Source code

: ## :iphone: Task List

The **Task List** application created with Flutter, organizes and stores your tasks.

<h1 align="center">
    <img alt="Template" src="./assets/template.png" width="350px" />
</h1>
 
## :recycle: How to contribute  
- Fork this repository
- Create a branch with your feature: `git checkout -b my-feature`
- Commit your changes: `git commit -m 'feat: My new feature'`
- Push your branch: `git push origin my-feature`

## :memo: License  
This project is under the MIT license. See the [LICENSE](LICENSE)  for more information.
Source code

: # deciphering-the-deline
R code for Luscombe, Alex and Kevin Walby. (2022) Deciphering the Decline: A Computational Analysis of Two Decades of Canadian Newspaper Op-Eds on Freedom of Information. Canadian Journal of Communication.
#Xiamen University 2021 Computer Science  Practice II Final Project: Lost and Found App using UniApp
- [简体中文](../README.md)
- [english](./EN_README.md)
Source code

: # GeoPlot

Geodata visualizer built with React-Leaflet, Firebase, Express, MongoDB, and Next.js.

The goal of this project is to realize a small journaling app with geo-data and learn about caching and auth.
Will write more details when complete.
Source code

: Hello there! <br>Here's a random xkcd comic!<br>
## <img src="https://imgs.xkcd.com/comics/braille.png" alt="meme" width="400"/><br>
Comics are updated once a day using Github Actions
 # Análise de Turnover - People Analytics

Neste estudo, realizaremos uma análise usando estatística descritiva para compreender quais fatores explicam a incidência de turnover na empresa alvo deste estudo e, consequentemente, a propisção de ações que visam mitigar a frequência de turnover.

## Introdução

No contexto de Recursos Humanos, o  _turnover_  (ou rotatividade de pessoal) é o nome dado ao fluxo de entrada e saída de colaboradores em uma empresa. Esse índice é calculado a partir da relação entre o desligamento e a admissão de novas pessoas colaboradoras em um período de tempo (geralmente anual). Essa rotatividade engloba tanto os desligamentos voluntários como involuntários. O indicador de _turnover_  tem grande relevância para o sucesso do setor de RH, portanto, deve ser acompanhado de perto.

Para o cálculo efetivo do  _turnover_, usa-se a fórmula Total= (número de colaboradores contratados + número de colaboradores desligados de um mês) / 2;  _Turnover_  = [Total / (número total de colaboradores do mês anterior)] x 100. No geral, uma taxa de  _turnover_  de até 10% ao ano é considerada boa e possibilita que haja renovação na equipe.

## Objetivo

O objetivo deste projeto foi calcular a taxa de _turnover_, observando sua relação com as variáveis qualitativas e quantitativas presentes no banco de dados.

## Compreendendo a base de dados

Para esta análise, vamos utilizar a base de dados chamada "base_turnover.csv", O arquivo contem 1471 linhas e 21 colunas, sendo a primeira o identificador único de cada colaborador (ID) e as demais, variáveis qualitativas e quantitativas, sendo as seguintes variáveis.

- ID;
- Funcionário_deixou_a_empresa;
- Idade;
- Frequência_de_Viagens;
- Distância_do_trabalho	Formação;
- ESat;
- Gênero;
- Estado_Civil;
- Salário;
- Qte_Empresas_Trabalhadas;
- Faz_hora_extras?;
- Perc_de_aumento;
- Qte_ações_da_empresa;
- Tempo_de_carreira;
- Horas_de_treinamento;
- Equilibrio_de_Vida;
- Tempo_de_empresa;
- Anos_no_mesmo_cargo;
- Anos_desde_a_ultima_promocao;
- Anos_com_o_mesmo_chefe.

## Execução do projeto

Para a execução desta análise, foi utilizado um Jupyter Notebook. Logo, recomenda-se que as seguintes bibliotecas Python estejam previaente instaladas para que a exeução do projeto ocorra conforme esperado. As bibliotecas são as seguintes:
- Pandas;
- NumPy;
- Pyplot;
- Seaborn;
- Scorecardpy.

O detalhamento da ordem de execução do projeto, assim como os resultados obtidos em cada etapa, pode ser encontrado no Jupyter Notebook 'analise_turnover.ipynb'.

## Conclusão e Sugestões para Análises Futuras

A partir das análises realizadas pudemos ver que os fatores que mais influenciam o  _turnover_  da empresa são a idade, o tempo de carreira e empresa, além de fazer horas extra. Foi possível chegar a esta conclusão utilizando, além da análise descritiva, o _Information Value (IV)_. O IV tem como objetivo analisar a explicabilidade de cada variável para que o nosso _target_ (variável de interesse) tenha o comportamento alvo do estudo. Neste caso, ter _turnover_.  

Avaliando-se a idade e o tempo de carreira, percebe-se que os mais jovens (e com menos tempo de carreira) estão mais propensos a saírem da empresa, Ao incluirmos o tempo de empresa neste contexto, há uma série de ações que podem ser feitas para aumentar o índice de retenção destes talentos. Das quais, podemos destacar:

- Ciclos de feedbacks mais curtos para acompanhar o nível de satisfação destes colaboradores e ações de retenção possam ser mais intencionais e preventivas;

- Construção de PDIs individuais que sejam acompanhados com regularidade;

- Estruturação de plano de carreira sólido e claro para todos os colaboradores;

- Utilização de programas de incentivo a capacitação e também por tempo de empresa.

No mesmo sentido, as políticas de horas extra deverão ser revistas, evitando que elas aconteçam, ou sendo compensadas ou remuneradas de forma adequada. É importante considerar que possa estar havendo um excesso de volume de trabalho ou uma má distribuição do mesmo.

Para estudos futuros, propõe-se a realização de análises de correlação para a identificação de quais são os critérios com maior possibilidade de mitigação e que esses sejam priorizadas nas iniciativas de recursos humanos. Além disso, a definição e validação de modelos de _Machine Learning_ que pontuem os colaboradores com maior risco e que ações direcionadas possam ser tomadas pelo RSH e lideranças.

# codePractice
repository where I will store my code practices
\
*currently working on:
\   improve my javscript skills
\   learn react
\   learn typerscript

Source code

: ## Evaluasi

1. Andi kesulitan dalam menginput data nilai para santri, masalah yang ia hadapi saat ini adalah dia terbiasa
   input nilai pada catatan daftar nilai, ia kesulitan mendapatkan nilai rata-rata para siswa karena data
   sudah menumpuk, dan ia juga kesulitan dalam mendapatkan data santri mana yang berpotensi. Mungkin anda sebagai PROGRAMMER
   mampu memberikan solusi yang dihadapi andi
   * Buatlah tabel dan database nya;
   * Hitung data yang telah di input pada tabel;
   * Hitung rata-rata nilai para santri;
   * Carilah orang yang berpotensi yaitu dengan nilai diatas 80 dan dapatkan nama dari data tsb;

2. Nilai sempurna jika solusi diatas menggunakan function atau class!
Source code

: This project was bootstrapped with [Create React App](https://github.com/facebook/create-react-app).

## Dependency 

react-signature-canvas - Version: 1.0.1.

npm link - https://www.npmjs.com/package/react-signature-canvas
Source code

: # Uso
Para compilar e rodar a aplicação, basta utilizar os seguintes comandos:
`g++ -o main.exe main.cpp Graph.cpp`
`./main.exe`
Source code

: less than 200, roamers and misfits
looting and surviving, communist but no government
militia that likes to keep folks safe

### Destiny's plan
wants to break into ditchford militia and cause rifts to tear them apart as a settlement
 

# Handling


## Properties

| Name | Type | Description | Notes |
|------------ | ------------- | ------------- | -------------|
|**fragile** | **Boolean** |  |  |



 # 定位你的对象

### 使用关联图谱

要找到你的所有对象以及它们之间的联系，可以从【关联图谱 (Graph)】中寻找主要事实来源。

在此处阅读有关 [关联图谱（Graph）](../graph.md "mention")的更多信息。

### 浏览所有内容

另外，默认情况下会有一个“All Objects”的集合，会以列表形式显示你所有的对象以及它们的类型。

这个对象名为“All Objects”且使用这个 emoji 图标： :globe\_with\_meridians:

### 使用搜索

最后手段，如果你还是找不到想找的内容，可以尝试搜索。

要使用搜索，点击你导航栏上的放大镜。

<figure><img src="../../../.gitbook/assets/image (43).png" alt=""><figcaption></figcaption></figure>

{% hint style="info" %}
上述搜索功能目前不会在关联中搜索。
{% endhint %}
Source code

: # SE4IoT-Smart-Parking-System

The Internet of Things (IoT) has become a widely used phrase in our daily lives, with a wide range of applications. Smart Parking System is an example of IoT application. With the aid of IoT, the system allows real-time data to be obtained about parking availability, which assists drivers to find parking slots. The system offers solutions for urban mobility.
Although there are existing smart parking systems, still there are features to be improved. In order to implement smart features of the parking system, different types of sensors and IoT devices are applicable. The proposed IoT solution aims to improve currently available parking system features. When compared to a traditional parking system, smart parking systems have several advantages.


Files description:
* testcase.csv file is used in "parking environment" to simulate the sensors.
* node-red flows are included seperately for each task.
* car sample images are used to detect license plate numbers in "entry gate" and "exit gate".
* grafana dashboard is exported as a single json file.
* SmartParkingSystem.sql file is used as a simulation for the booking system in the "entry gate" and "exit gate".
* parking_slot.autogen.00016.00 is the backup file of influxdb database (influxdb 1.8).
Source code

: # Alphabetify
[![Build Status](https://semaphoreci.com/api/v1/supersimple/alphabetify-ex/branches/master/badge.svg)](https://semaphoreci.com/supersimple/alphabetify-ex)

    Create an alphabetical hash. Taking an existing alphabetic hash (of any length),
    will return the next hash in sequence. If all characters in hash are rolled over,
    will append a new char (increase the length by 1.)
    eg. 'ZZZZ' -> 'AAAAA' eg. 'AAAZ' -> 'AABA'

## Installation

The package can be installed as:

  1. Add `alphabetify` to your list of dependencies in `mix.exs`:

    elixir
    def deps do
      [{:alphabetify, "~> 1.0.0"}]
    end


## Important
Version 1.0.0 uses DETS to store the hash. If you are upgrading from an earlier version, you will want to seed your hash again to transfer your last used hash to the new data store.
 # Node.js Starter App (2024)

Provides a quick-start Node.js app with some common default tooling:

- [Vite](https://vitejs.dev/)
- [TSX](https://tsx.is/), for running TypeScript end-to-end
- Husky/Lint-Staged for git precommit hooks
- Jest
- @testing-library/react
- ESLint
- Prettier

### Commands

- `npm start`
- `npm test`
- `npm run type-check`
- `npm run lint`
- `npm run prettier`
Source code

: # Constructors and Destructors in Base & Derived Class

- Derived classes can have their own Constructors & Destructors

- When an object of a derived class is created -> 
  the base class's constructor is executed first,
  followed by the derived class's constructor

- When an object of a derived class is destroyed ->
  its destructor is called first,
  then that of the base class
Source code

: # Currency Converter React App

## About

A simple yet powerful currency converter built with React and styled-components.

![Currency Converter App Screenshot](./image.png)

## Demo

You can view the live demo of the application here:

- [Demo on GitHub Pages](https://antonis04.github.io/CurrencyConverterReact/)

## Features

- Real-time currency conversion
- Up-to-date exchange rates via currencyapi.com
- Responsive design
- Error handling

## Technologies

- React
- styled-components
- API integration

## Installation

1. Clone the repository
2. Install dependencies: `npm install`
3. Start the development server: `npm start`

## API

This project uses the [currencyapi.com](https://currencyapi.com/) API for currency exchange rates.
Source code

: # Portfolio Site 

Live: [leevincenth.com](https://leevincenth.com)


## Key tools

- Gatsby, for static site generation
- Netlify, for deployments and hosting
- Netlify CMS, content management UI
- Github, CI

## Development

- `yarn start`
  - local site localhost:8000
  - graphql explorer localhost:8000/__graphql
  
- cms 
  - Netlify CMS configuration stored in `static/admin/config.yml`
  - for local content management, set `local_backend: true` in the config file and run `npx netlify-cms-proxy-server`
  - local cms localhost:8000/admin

####################

▸ **Work task**
Could you set down, word for word, only the lines above from the line with "- When an object of a derived class is destroyed" to the line with "A simple yet", including both?

▸ **Exercise answer**
- When an object of a derived class is destroyed ->
  its destructor is called first,
  then that of the base class
Source code

: # Currency Converter React App

## About

A simple yet powerful currency converter built with React and styled-components.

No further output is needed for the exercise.